Did you have a favourite project from the 12?

They were all mesmerising in different ways, and every school I visited taught me something new. I think if I had to direct teachers to one chapter first from How to Create Kind Schools, it might be the peer mentoring chapter, if only because it answers questions a lot of teachers posed to me. They often see play times as the ‘hardest lesson’ of the day for children, and also – sometimes – one that is in some way out of their control. They are, naturally, reluctant to ‘force children to play together’ and quite rightly want to see children developing social skills and friendships in free time.

This chapter also very simply answers some concerns teachers have about finding the time to do anything else in their over-packed day. The chapter illustrates that – while there was some investment of time to set up the scheme – it paid back in so many ways, including enhancing teaching time, reducing time dealing with upsets or bullying, improving attendance and attainment. All the projects in this book had the same positive impact on schools, but I think the peer mentoring scheme might open hearts and minds to just how positive that impact could be.

 

What do you hope schools will take from How to Create Kind Schools?

How to Create Kind Schools highlights the idea that it is the children themselves who can drive change, and become the greatest ambassadors for inclusion, diversity and kindness. But that only happens when they’re given the skills and education, environment and support to empower them to make a difference.

I also hope it will raise awareness of the phenomenal work Kidscape does – and the tools and training they can provide to help every teacher in the UK make their anti-bullying policy more effective.

 

What makes How to Create Kind Schools different?

It is wonderful to have 12 charities in one book, all working to the same end.
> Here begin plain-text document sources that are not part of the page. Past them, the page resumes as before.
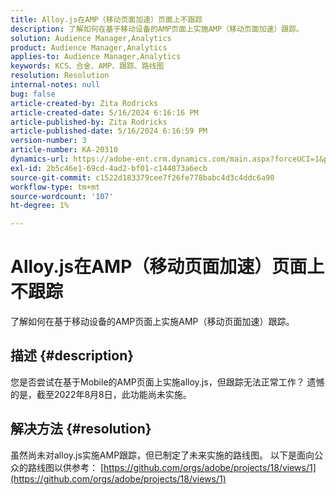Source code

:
 ```yaml
---
title: Alloy.js在AMP（移动页面加速）页面上不跟踪
description: 了解如何在基于移动设备的AMP页面上实施AMP（移动页面加速）跟踪。
solution: Audience Manager,Analytics
product: Audience Manager,Analytics
applies-to: Audience Manager,Analytics
keywords: KCS、合金、AMP、跟踪、路线图
resolution: Resolution
internal-notes: null
bug: false
article-created-by: Zita Rodricks
article-created-date: 5/16/2024 6:16:16 PM
article-published-by: Zita Rodricks
article-published-date: 5/16/2024 6:16:59 PM
version-number: 3
article-number: KA-20310
dynamics-url: https://adobe-ent.crm.dynamics.com/main.aspx?forceUCI=1&pagetype=entityrecord&etn=knowledgearticle&id=79dd435e-b013-ef11-9f89-6045bd0298d4
exl-id: 2b5c46e1-69cd-4ad2-bf01-c144873a6ecb
source-git-commit: c1522d183379cee7f26fe778babc4d3c4ddc6a90
workflow-type: tm+mt
source-wordcount: '107'
ht-degree: 1%

---
```


# Alloy.js在AMP（移动页面加速）页面上不跟踪


了解如何在基于移动设备的AMP页面上实施AMP（移动页面加速）跟踪。

## 描述 {#description}


您是否尝试在基于Mobile的AMP页面上实施alloy.js，但跟踪无法正常工作？ 遗憾的是，截至2022年8月8日，此功能尚未实施。


## 解决方法 {#resolution}


虽然尚未对alloy.js实施AMP跟踪，但已制定了未来实施的路线图。 以下是面向公众的路线图以供参考： [https://github.com/orgs/adobe/projects/18/views/1](https://github.com/orgs/adobe/projects/18/views/1)
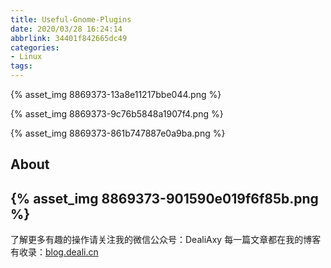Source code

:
 ```yaml
---
title: Useful-Gnome-Plugins
date: 2020/03/28 16:24:14
abbrlink: 34401f842665dc49
categories:
- Linux
tags:
---
```

{% asset_img 8869373-13a8e11217bbe044.png %}

{% asset_img 8869373-9c76b5848a1907f4.png %}

{% asset_img 8869373-861b747887e0a9ba.png %}


## About
{% asset_img 8869373-901590e019f6f85b.png %}
---------------
了解更多有趣的操作请关注我的微信公众号：DealiAxy
每一篇文章都在我的博客有收录：[blog.deali.cn](http://blog.deali.cn)
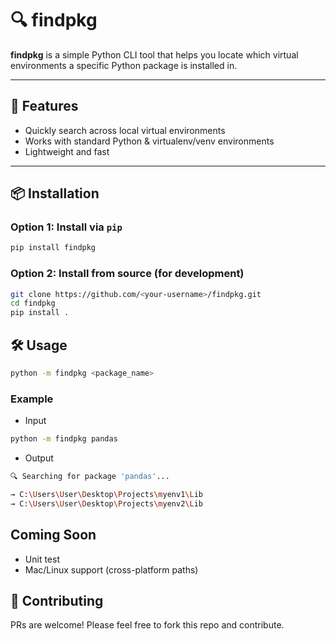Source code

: # 🔍 findpkg

**findpkg** is a simple Python CLI tool that helps you locate which virtual environments a specific Python package is installed in.

---

## 🚀 Features

- Quickly search across local virtual environments
- Works with standard Python & virtualenv/venv environments
- Lightweight and fast

---

## 📦 Installation

### Option 1: Install via `pip`

```bash
pip install findpkg
```

### Option 2: Install from source (for development)
```bash
git clone https://github.com/<your-username>/findpkg.git
cd findpkg
pip install .
```

## 🛠 Usage
```bash
python -m findpkg <package_name>
```

### Example
- Input
```bash
python -m findpkg pandas
```

- Output
```bash
🔍 Searching for package 'pandas'...

→ C:\Users\User\Desktop\Projects\myenv1\Lib
→ C:\Users\User\Desktop\Projects\myenv2\Lib
```

## Coming Soon
 - Unit test
 - Mac/Linux support (cross-platform paths)



## 🤝 Contributing
PRs are welcome! Please feel free to fork this repo and contribute.

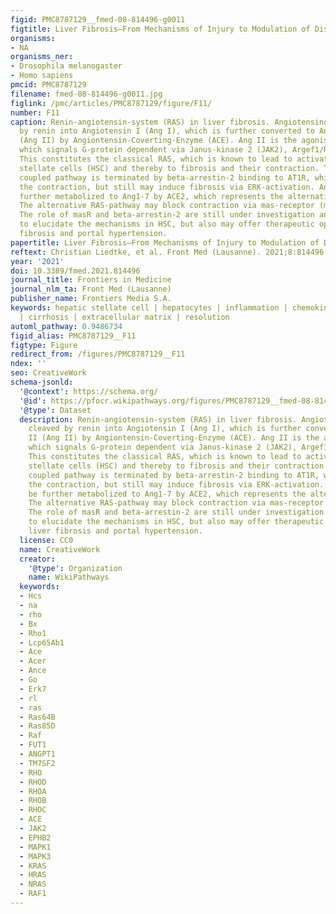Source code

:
 ```yaml
---
figid: PMC8787129__fmed-08-814496-g0011
figtitle: Liver Fibrosis—From Mechanisms of Injury to Modulation of Disease
organisms:
- NA
organisms_ner:
- Drosophila melanogaster
- Homo sapiens
pmcid: PMC8787129
filename: fmed-08-814496-g0011.jpg
figlink: /pmc/articles/PMC8787129/figure/F11/
number: F11
caption: Renin-angiotensin-system (RAS) in liver fibrosis. Angiotensinogen is cleaved
  by renin into Angiotensin I (Ang I), which is further converted to Angiotensin II
  (Ang II) by Angiontensin-Coverting-Enzyme (ACE). Ang II is the agonist of AT1R,
  which signals G-protein dependent via Janus-kinase 2 (JAK2), Argef1/RhoA/Rho-kinase.
  This constitutes the classical RAS, which is known to lead to activation of hepatic
  stellate cells (HSC) and thereby to fibrosis and their contraction. The G-protein
  coupled pathway is terminated by beta-arrestin-2 binding to AT1R, which may terminate
  the contraction, but still may induce fibrosis via ERK-activation. Ang II may be
  further metabolized to Ang1-7 by ACE2, which represents the alternative RAS-pathway.
  The alternative RAS-pathway may block contraction via mas-receptor (masR) stimulation.
  The role of masR and beta-arrestin-2 are still under investigation and be crucial
  to elucidate the mechanisms in HSC, but also may offer therapeutic options for liver
  fibrosis and portal hypertension.
papertitle: Liver Fibrosis—From Mechanisms of Injury to Modulation of Disease.
reftext: Christian Liedtke, et al. Front Med (Lausanne). 2021;8:814496.
year: '2021'
doi: 10.3389/fmed.2021.814496
journal_title: Frontiers in Medicine
journal_nlm_ta: Front Med (Lausanne)
publisher_name: Frontiers Media S.A.
keywords: hepatic stellate cell | hepatocytes | inflammation | chemokines | cytokines
  | cirrhosis | extracellular matrix | resolution
automl_pathway: 0.9486734
figid_alias: PMC8787129__F11
figtype: Figure
redirect_from: /figures/PMC8787129__F11
ndex: ''
seo: CreativeWork
schema-jsonld:
  '@context': https://schema.org/
  '@id': https://pfocr.wikipathways.org/figures/PMC8787129__fmed-08-814496-g0011.html
  '@type': Dataset
  description: Renin-angiotensin-system (RAS) in liver fibrosis. Angiotensinogen is
    cleaved by renin into Angiotensin I (Ang I), which is further converted to Angiotensin
    II (Ang II) by Angiontensin-Coverting-Enzyme (ACE). Ang II is the agonist of AT1R,
    which signals G-protein dependent via Janus-kinase 2 (JAK2), Argef1/RhoA/Rho-kinase.
    This constitutes the classical RAS, which is known to lead to activation of hepatic
    stellate cells (HSC) and thereby to fibrosis and their contraction. The G-protein
    coupled pathway is terminated by beta-arrestin-2 binding to AT1R, which may terminate
    the contraction, but still may induce fibrosis via ERK-activation. Ang II may
    be further metabolized to Ang1-7 by ACE2, which represents the alternative RAS-pathway.
    The alternative RAS-pathway may block contraction via mas-receptor (masR) stimulation.
    The role of masR and beta-arrestin-2 are still under investigation and be crucial
    to elucidate the mechanisms in HSC, but also may offer therapeutic options for
    liver fibrosis and portal hypertension.
  license: CC0
  name: CreativeWork
  creator:
    '@type': Organization
    name: WikiPathways
  keywords:
  - Hcs
  - na
  - rho
  - Bx
  - Rho1
  - Lcp65Ab1
  - Ace
  - Acer
  - Ance
  - Go
  - Erk7
  - rl
  - ras
  - Ras64B
  - Ras85D
  - Raf
  - FUT1
  - ANGPT1
  - TM7SF2
  - RHO
  - RHOD
  - RHOA
  - RHOB
  - RHOC
  - ACE
  - JAK2
  - EPHB2
  - MAPK1
  - MAPK3
  - KRAS
  - HRAS
  - NRAS
  - RAF1
---
```

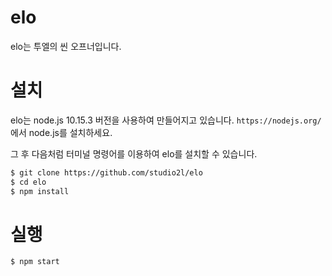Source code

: # elo

elo는 투엘의 씬 오프너입니다.

# 설치

elo는 node.js 10.15.3 버전을 사용하여 만들어지고 있습니다. `https://nodejs.org/` 에서 node.js를 설치하세요.

그 후 다음처럼 터미널 명령어를 이용하여 elo를 설치할 수 있습니다.

```bash
$ git clone https://github.com/studio2l/elo
$ cd elo
$ npm install
```

# 실행

```bash
$ npm start
```
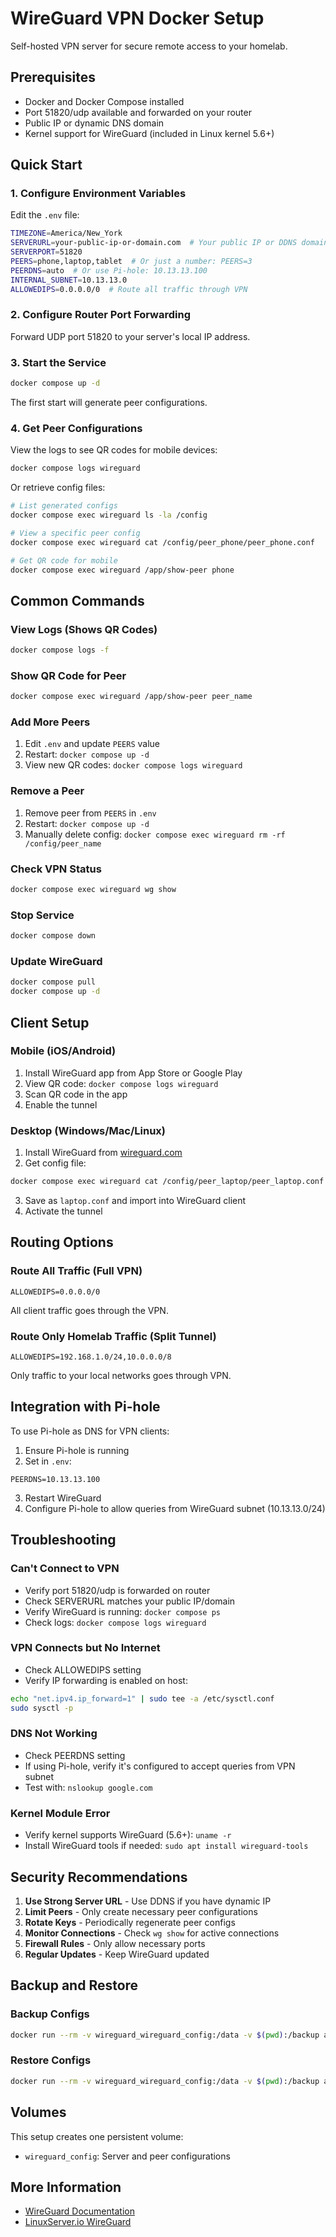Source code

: # WireGuard VPN Docker Setup

Self-hosted VPN server for secure remote access to your homelab.

## Prerequisites

- Docker and Docker Compose installed
- Port 51820/udp available and forwarded on your router
- Public IP or dynamic DNS domain
- Kernel support for WireGuard (included in Linux kernel 5.6+)

## Quick Start

### 1. Configure Environment Variables

Edit the `.env` file:

```bash
TIMEZONE=America/New_York
SERVERURL=your-public-ip-or-domain.com  # Your public IP or DDNS domain
SERVERPORT=51820
PEERS=phone,laptop,tablet  # Or just a number: PEERS=3
PEERDNS=auto  # Or use Pi-hole: 10.13.13.100
INTERNAL_SUBNET=10.13.13.0
ALLOWEDIPS=0.0.0.0/0  # Route all traffic through VPN
```

### 2. Configure Router Port Forwarding

Forward UDP port 51820 to your server's local IP address.

### 3. Start the Service

```bash
docker compose up -d
```

The first start will generate peer configurations.

### 4. Get Peer Configurations

View the logs to see QR codes for mobile devices:

```bash
docker compose logs wireguard
```

Or retrieve config files:

```bash
# List generated configs
docker compose exec wireguard ls -la /config

# View a specific peer config
docker compose exec wireguard cat /config/peer_phone/peer_phone.conf

# Get QR code for mobile
docker compose exec wireguard /app/show-peer phone
```

## Common Commands

### View Logs (Shows QR Codes)
```bash
docker compose logs -f
```

### Show QR Code for Peer
```bash
docker compose exec wireguard /app/show-peer peer_name
```

### Add More Peers

1. Edit `.env` and update `PEERS` value
2. Restart: `docker compose up -d`
3. View new QR codes: `docker compose logs wireguard`

### Remove a Peer

1. Remove peer from `PEERS` in `.env`
2. Restart: `docker compose up -d`
3. Manually delete config: `docker compose exec wireguard rm -rf /config/peer_name`

### Check VPN Status
```bash
docker compose exec wireguard wg show
```

### Stop Service
```bash
docker compose down
```

### Update WireGuard
```bash
docker compose pull
docker compose up -d
```

## Client Setup

### Mobile (iOS/Android)

1. Install WireGuard app from App Store or Google Play
2. View QR code: `docker compose logs wireguard`
3. Scan QR code in the app
4. Enable the tunnel

### Desktop (Windows/Mac/Linux)

1. Install WireGuard from [wireguard.com](https://www.wireguard.com/install/)
2. Get config file:
```bash
docker compose exec wireguard cat /config/peer_laptop/peer_laptop.conf
```
3. Save as `laptop.conf` and import into WireGuard client
4. Activate the tunnel

## Routing Options

### Route All Traffic (Full VPN)
```env
ALLOWEDIPS=0.0.0.0/0
```
All client traffic goes through the VPN.

### Route Only Homelab Traffic (Split Tunnel)
```env
ALLOWEDIPS=192.168.1.0/24,10.0.0.0/8
```
Only traffic to your local networks goes through VPN.

## Integration with Pi-hole

To use Pi-hole as DNS for VPN clients:

1. Ensure Pi-hole is running
2. Set in `.env`:
```env
PEERDNS=10.13.13.100
```
3. Restart WireGuard
4. Configure Pi-hole to allow queries from WireGuard subnet (10.13.13.0/24)

## Troubleshooting

### Can't Connect to VPN
- Verify port 51820/udp is forwarded on router
- Check SERVERURL matches your public IP/domain
- Verify WireGuard is running: `docker compose ps`
- Check logs: `docker compose logs wireguard`

### VPN Connects but No Internet
- Check ALLOWEDIPS setting
- Verify IP forwarding is enabled on host:
```bash
echo "net.ipv4.ip_forward=1" | sudo tee -a /etc/sysctl.conf
sudo sysctl -p
```

### DNS Not Working
- Check PEERDNS setting
- If using Pi-hole, verify it's configured to accept queries from VPN subnet
- Test with: `nslookup google.com`

### Kernel Module Error
- Verify kernel supports WireGuard (5.6+): `uname -r`
- Install WireGuard tools if needed: `sudo apt install wireguard-tools`

## Security Recommendations

1. **Use Strong Server URL** - Use DDNS if you have dynamic IP
2. **Limit Peers** - Only create necessary peer configurations
3. **Rotate Keys** - Periodically regenerate peer configs
4. **Monitor Connections** - Check `wg show` for active connections
5. **Firewall Rules** - Only allow necessary ports
6. **Regular Updates** - Keep WireGuard updated

## Backup and Restore

### Backup Configs
```bash
docker run --rm -v wireguard_wireguard_config:/data -v $(pwd):/backup alpine tar czf /backup/wireguard_backup.tar.gz -C /data .
```

### Restore Configs
```bash
docker run --rm -v wireguard_wireguard_config:/data -v $(pwd):/backup alpine tar xzf /backup/wireguard_backup.tar.gz -C /data
```

## Volumes

This setup creates one persistent volume:
- `wireguard_config`: Server and peer configurations

## More Information

- [WireGuard Documentation](https://www.wireguard.com/)
- [LinuxServer.io WireGuard](https://docs.linuxserver.io/images/docker-wireguard)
I hope that it provides a meeting place for parents and teachers to quickly and easily share the successes they’ve had and the lessons they’ve learned, and also to signpost others to the charities that helped them make a positive change.

 

How can our experience with kindness or unkindness at school impact us as adults?

So many adults I speak to say they are only learning now, in their adulthood, how kindness can enrich their lives, as they work and live alongside people from different social and religious backgrounds, of all abilities and disabilities.

I have heard from schools how the impact of kindness at schools on later life can be undervalued. In some schools there is still a feeling that bullying is part and parcel of growing up, preparing children for adulthood in some way.

It’s clear, though, that bullying brings no benefits at all, to the bully or the bullied. It can, instead, trigger a cycle of victimization that can last a lifetime. Studies have shown victims of bullying, including children who are very able, stand a much lower chance of doing well at school and are more likely to experience depression, anxiety and poor physical health as adults.

 

So how do we teach kindness?

Research into the phenomenon of bystanding demonstrates that groups who are given a seminar on compassion, or a better understanding of an  issue were, indeed, more likely to go against the majority and help someone in need.  However, the schools and charities I visited illustrated how complicated bullying is and how much more children require than an instruction to be kind. Children really do know that they should be kind and that bullying is wrong, but they often lack the understanding and skills to do anything about it.

Out of this comes a realization that lessons in kindness and schools’ anti-bullying policies have to break down barriers and create opportunities for children to better understand their peers (perhaps via mentoring or lunch clubs or visiting role models), and to feel how much they can benefit from that process.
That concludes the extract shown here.